Company refocused itself, workforce after telecom downturn
A strong hiring strategy helped Corning emerge from the telecom crisis and reach new heights, Christy Pambianchi, senior vice president of Human Resources, told an audience of business professionals from around the world recently. As the company reinvented itself after the 2001 crash – focusing on new core products and shifting globally to capitalize on the display boom – a revolutionized workforce was key to success.
At the 2015 Global HR Forum in Seoul, Pambianchi recounted the company's hard-won victory against the brutal downturn of the early 2000s. Pambianchi addressed more than 1,000 scholars and HR experts coming from 20 different countries to share experience and knowledge on human resources development.
Pambianchi described how the burst of the "internet bubble" had a negative impact on Corning and created a major challenge for the company. The company was making most of its profit in optical fiber and communications, industries hit hard by negative market forces.
"We had to determine how we would reinvent ourselves and what our next big innovation would be," she said.
When Corning identified three technologies that could be major breakthroughs over the next decade – fiber to the home, diesel emission filters, and liquid crystal displays – it refocused and organized resources to maximize these opportunities.
Reinventing the company required building out the organization in new parts of the world, especially as Corning's bets started paying off. The display business saw a coming surge in demand as LCD technology replaced traditional CRT television. It would need a lot to capture that.
"In less than three years, we needed to hire 3,000 employees, almost 1,000 engineers, and bring two facilities online in Taiwan," Pambianchi said. "The main risk to operational success and capitalizing on this opportunity was talent and hiring."
This meant supporting product demand by operating in new parts of the world. In one decade, Corning would come to operate more than 60 factories worldwide with 18 in Asia – three times more than at the start of the decade.
"We had to build a brand in the country,” Pambianchi said. “We had to develop a robust and large-scale employee screening process to handle the volume of candidate interviews and processing. We needed competitive compensation programs to compete with the high growth local national companies. We needed a team that could on‐board employees and get them going in their new jobs."
The result of these efforts was overwhelming positive.

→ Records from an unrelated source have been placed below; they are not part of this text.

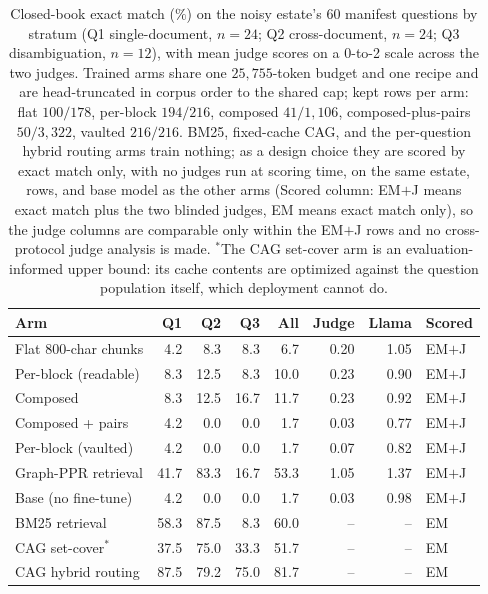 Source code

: \documentclass{article}
\begin{document}
\begin{table}[t]
\centering
\caption{Closed-book exact match ($\%$) on the noisy estate's 60 manifest questions by stratum (Q1 single-document, $n{=}24$; Q2 cross-document, $n{=}24$; Q3 disambiguation, $n{=}12$), with mean judge scores on a 0-to-2 scale across the two judges. Trained arms share one $25{,}755$-token budget and one recipe and are head-truncated in corpus order to the shared cap; kept rows per arm: flat $100/178$, per-block $194/216$, composed $41/1{,}106$, composed-plus-pairs $50/3{,}322$, vaulted $216/216$. BM25, fixed-cache CAG, and the per-question hybrid routing arms train nothing; as a design choice they are scored by exact match only, with no judges run at scoring time, on the same estate, rows, and base model as the other arms (Scored column: EM$+$J means exact match plus the two blinded judges, EM means exact match only), so the judge columns are comparable only within the EM$+$J rows and no cross-protocol judge analysis is made. $^{\ast}$The CAG set-cover arm is an evaluation-informed upper bound: its cache contents are optimized against the question population itself, which deployment cannot do.}
\label{tab:k3}
\scriptsize
\setlength{\tabcolsep}{3pt}
\begin{tabular}{lrrrrrrl}
\toprule
Arm & Q1 & Q2 & Q3 & All & Judge & Llama & Scored \\
\midrule
Flat 800-char chunks & 4.2 & 8.3 & 8.3 & 6.7 & 0.20 & 1.05 & EM$+$J \\
Per-block (readable) & 8.3 & 12.5 & 8.3 & 10.0 & 0.23 & 0.90 & EM$+$J \\
Composed & 8.3 & 12.5 & 16.7 & 11.7 & 0.23 & 0.92 & EM$+$J \\
Composed + pairs & 4.2 & 0.0 & 0.0 & 1.7 & 0.03 & 0.77 & EM$+$J \\
Per-block (vaulted) & 4.2 & 0.0 & 0.0 & 1.7 & 0.07 & 0.82 & EM$+$J \\
Graph-PPR retrieval & 41.7 & 83.3 & 16.7 & 53.3 & 1.05 & 1.37 & EM$+$J \\
Base (no fine-tune) & 4.2 & 0.0 & 0.0 & 1.7 & 0.03 & 0.98 & EM$+$J \\
BM25 retrieval & 58.3 & 87.5 & 8.3 & 60.0 & -- & -- & EM \\
CAG set-cover$^{\ast}$ & 37.5 & 75.0 & 33.3 & 51.7 & -- & -- & EM \\
CAG hybrid routing & 87.5 & 79.2 & 75.0 & 81.7 & -- & -- & EM \\
\bottomrule
\end{tabular}
\end{table}
\end{document}

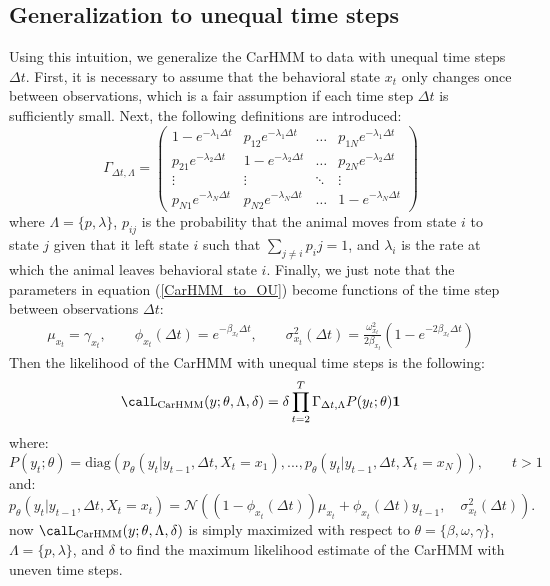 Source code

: 



\iffalse

\subsection{Generalization to unequal time steps}

Using this intuition, we generalize the CarHMM to data with unequal time steps $\Delta t$. First, it is necessary to assume that the behavioral state $x_t$ only changes once between observations, which is a fair assumption if each time step $\Delta t$ is sufficiently small. Next, the following definitions are introduced:
%
$$\Gamma_{\Delta t,\Lambda} = \begin{pmatrix} 
1-e^{-\lambda_1 \Delta t} & p_{12} e^{-\lambda_1 \Delta t} & \dots & p_{1N} e^{-\lambda_1 \Delta t} \\
p_{21} e^{-\lambda_2 \Delta t} & 1-e^{-\lambda_2 \Delta t} & \dots & p_{2N} e^{-\lambda_2 \Delta t} \\
\vdots & \vdots & \ddots & \vdots \\
p_{N1} e^{-\lambda_N \Delta t} & p_{N2} e^{-\lambda_N \Delta t} & \dots  & 1-e^{-\lambda_N \Delta t}
\end{pmatrix}$$
%
where $\Lambda = \{p,\lambda\}$, $p_{ij}$ is the probability that the animal moves from state $i$ to state $j$ given that it left state $i$ such that $\sum_{j \neq i} p_ij = 1$, and $\lambda_i$ is the rate at which the animal leaves behavioral state $i$. Finally, we just note that the parameters in equation (\ref{CarHMM_to_OU}) become functions of the time step between observations $\Delta t$:
%
\begin{align*}
\mu_{x_t}= \gamma_{x_t}, \qquad \phi_{x_t}(\Delta t) = e^{-\beta_{x_t}\Delta t}, \qquad \sigma^2_{x_t}(\Delta t) = \frac{\omega_{x_t}^2}{2\beta_{x_t}} (1-e^{-2\beta_{x_t}\Delta t})
\end{align*}
%
Then the likelihood of the CarHMM with unequal time steps is the following:
%
$$\calL_{\text{CarHMM}}(y;\theta,\Lambda,\delta) = \delta \prod_{t=2}^{T} \Gamma_{\Delta t,\Lambda} P(y_t;\theta) \mathbf{1}$$
%
where:
%
$$P(y_t;\theta) = \text{diag}(p_\theta(y_t|y_{t-1}, \Delta t, X_t = x_1), . . . , p_\theta(y_t|y_{t-1}, \Delta t, X_t = x_N )), \qquad t > 1$$
%
and:
%
$$p_\theta(y_t|y_{t-1}, \Delta t, X_t = x_t) = \mathcal{N}\left((1-\phi_{x_t}(\Delta t))\mu_{x_t} + \phi_{x_t}(\Delta t) y_{t-1},\quad \sigma_{x_t}^2(\Delta t) \right).$$
%
now $\calL_{\text{CarHMM}}(y;\theta,\Lambda,\delta)$ is simply maximized with respect to $\theta = \{\beta,\omega,\gamma\}$, $\Lambda = \{p,\lambda\}$, and $\delta$ to find the maximum likelihood estimate of the CarHMM with uneven time steps.


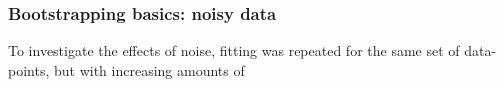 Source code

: \subsubsection{Bootstrapping basics: noisy data}

To investigate the effects of noise, fitting was repeated for the same set of data-points, but with increasing amounts of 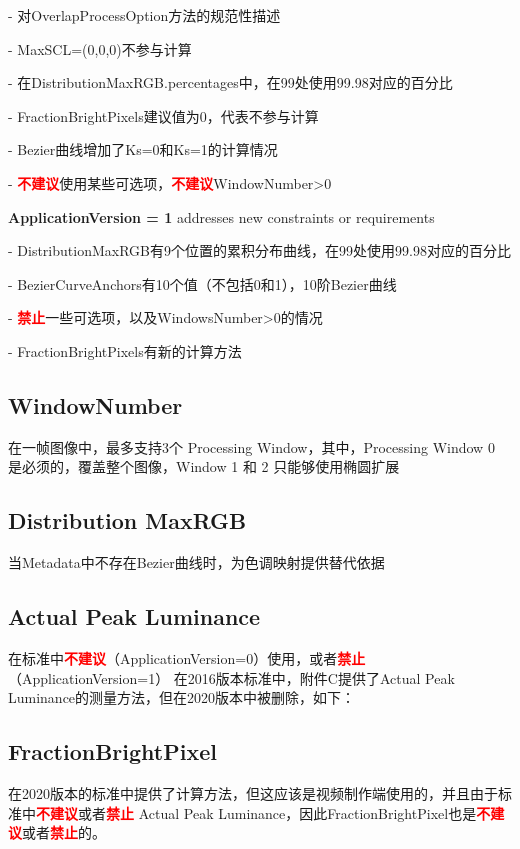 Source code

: \documentclass{article}
\begin{document}
- 对OverlapProcessOption方法的规范性描述

- MaxSCL=(0,0,0)不参与计算

- 在DistributionMaxRGB.percentages中，在99处使用99.98对应的百分比

- FractionBrightPixels建议值为0，代表不参与计算

- Bezier曲线增加了Ks=0和Ks=1的计算情况

- \textbf{\textcolor{red}{不建议}}使用某些可选项，\textbf{\textcolor{red}{不建议}}WindowNumber>0

\noindent \textbf{ApplicationVersion = 1} addresses new constraints or requirements

- DistributionMaxRGB有9个位置的累积分布曲线，在99处使用99.98对应的百分比

- BezierCurveAnchors有10个值（不包括0和1），10阶Bezier曲线

- \textbf{\textcolor{red}{禁止}}一些可选项，以及WindowsNumber>0的情况

- FractionBrightPixels有新的计算方法

\subsection{WindowNumber}
在一帧图像中，最多支持3个 Processing Window，其中，Processing Window 0 是必须的，覆盖整个图像，Window 1 和 2 只能够使用椭圆扩展

\subsection{Distribution MaxRGB}
当Metadata中不存在Bezier曲线时，为色调映射提供替代依据

\subsection{Actual Peak Luminance}
在标准中\textbf{\textcolor{red}{不建议}}（ApplicationVersion=0）使用，或者\textbf{\textcolor{red}{禁止}}（ApplicationVersion=1）
在2016版本标准中，附件C提供了Actual Peak Luminance的测量方法，但在2020版本中被删除，如下：


\subsection{FractionBrightPixel}
在2020版本的标准中提供了计算方法，但这应该是视频制作端使用的，并且由于标准中\textbf{\textcolor{red}{不建议}}或者\textbf{\textcolor{red}{禁止}} Actual Peak Luminance，因此FractionBrightPixel也是\textbf{\textcolor{red}{不建议}}或者\textbf{\textcolor{red}{禁止}}的。
\end{document}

"Corning's sales surged from $3.85 billion in 2004 to $9.71 billion in 2014," she said. "Corning's workforce expanded from 24,000 employees in 2004 to 35,000 in 2014, recording a 45.8 percent increase over the 10-year period."
Along these lines, she discussed HR's Asia Talent Council, aimed at growing local talent and leadership throughout all of Asia. Corning has 84 percent of its leadership in Asia filled with local talent, increased from 60 percent in 2011, when this program launched.
Thanks to the new hiring strategy, Corning is changing and growing for the better.
"We have a highly skilled, technical workforce that can invent and make things all over the world."